A free opening reception will be held from 6 to 8 p.m. Thursday, Jan. 30, at the museum in the Bates Mill Complex at 35 Canal St. in Lewiston; there will be light refreshments.

The exhibit will be on display through mid-June 2020.

By using information about the working conditions of these young workers and the decades of labor reform, the museum will present a well-rounded understanding of the subject rather than place blame on the industries described.

Child labor has been a consistent topic for educational tours at the museum since its opening. Many teachers, especially those with younger
students, request that their tours provide information about children’s roles in textile mill operations as a way to open the eyes of newer generations and highlight how different their way of life is compared to that of their ancestors.

The museum has created numerous lesson plans and educational materials relating to this topic, but this is the first time a full-scale exhibition will be installed in the gallery to showcase the experiences of this underrepresented sector of the workforce.

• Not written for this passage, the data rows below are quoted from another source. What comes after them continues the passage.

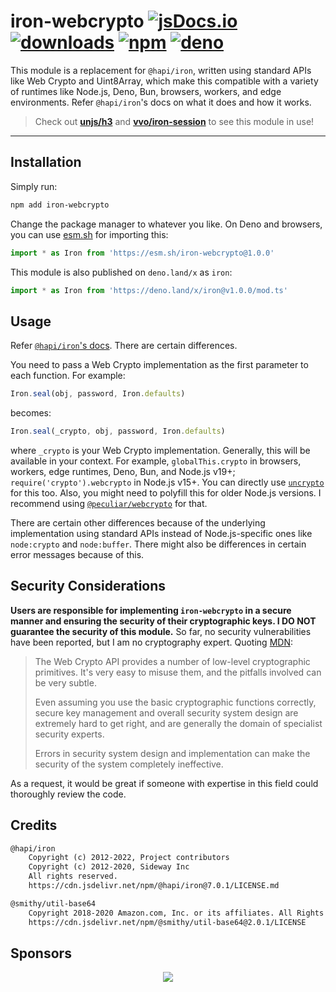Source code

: # iron-webcrypto [![jsDocs.io](https://img.shields.io/badge/jsDocs.io-reference-blue?style=flat-square)](https://www.jsdocs.io/package/iron-webcrypto) [![downloads](https://img.shields.io/npm/dm/iron-webcrypto?style=flat-square)](https://www.npmjs.com/package/iron-webcrypto) [![npm](https://img.shields.io/npm/v/iron-webcrypto?style=flat-square)](https://www.npmjs.com/package/iron-webcrypto) [![deno](https://img.shields.io/badge/deno-iron@v1.0.0-blue.svg?style=flat-square)](https://deno.land/x/iron@v1.0.0/mod.ts)

This module is a replacement for `@hapi/iron`, written using standard APIs like
Web Crypto and Uint8Array, which make this compatible with a variety of runtimes
like Node.js, Deno, Bun, browsers, workers, and edge environments. Refer
`@hapi/iron`'s docs on what it does and how it works.

> Check out [**unjs/h3**](https://github.com/unjs/h3) and
> [**vvo/iron-session**](https://github.com/vvo/iron-session) to see this module
> in use!

---

## Installation

Simply run:

```sh
npm add iron-webcrypto
```

Change the package manager to whatever you like. On Deno and browsers, you can
use [esm.sh](https://esm.sh/) for importing this:

```ts
import * as Iron from 'https://esm.sh/iron-webcrypto@1.0.0'
```

This module is also published on `deno.land/x` as `iron`:

```ts
import * as Iron from 'https://deno.land/x/iron@v1.0.0/mod.ts'
```

## Usage

Refer [`@hapi/iron`'s docs](https://hapi.dev/module/iron/). There are certain
differences.

You need to pass a Web Crypto implementation as the first parameter to each
function. For example:

```ts
Iron.seal(obj, password, Iron.defaults)
```

becomes:

```ts
Iron.seal(_crypto, obj, password, Iron.defaults)
```

where `_crypto` is your Web Crypto implementation. Generally, this will be
available in your context. For example, `globalThis.crypto` in browsers,
workers, edge runtimes, Deno, Bun, and Node.js v19+;
`require('crypto').webcrypto` in Node.js v15+. You can directly use
[`uncrypto`](https://github.com/unjs/uncrypto) for this too. Also, you might
need to polyfill this for older Node.js versions. I recommend using
[`@peculiar/webcrypto`](https://github.com/PeculiarVentures/webcrypto) for that.

There are certain other differences because of the underlying implementation
using standard APIs instead of Node.js-specific ones like `node:crypto` and
`node:buffer`. There might also be differences in certain error messages because
of this.

## Security Considerations

**Users are responsible for implementing `iron-webcrypto` in a secure manner and
ensuring the security of their cryptographic keys. I DO NOT guarantee the
security of this module.** So far, no security vulnerabilities have been
reported, but I am no cryptography expert. Quoting
[MDN](https://developer.mozilla.org/en-US/docs/Web/API/Web_Crypto_API):

> The Web Crypto API provides a number of low-level cryptographic primitives.
> It's very easy to misuse them, and the pitfalls involved can be very subtle.
>
> Even assuming you use the basic cryptographic functions correctly, secure key
> management and overall security system design are extremely hard to get right,
> and are generally the domain of specialist security experts.
>
> Errors in security system design and implementation can make the security of
> the system completely ineffective.

As a request, it would be great if someone with expertise in this field could
thoroughly review the code.

## Credits

```txt
@hapi/iron
    Copyright (c) 2012-2022, Project contributors
    Copyright (c) 2012-2020, Sideway Inc
    All rights reserved.
    https://cdn.jsdelivr.net/npm/@hapi/iron@7.0.1/LICENSE.md

@smithy/util-base64
    Copyright 2018-2020 Amazon.com, Inc. or its affiliates. All Rights Reserved.
    https://cdn.jsdelivr.net/npm/@smithy/util-base64@2.0.1/LICENSE
```

## Sponsors

<p align="center">
  <a href="https://cdn.jsdelivr.net/gh/brc-dd/static/sponsors.svg">
    <img src='https://cdn.jsdelivr.net/gh/brc-dd/static/sponsors.svg'/>
  </a>
</p>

“With the negative connotation of the use of child labor in textile mills in other parts of the country and the world, visitors to the museum often ask about whether or not children worked at the Bates Mill,” Emma Sieh, Museum L-A’s collections and exhibits coordinator said in the release. “We thought it was time to address this difficult topic and help our visitors understand the reality of what it was like to be a child laborer historically, in the hopes of starting new and important discussions about its practice today.”

The exhibition was curated not only to reflect on the use of child labor in the Lewiston-Auburn area, but on its use in industries throughout Maine. Photographs and collections from six historical organizations with locations throughout the state will be featured as a way to share each region’s labor history during Maine’s Bicentennial year. The original Lewis Hine photographs taken at the turn of the century to persuade the American public to abolish the practice of child labor and historian Joe Manning’s genealogical research into the identities of the children in those  photographs as part of his ongoing Lewis Hine Project will also be featured. “These photographs were crucial to changing social attitude and enacting child labor laws in our country,” said Audrey Thomson, executive director of Museum L-A, according to the release.

Gallery hours are 10 a.m. to 4 p.m. Tuesday through Friday and 10 a.m. to 3 p.m. Saturdays.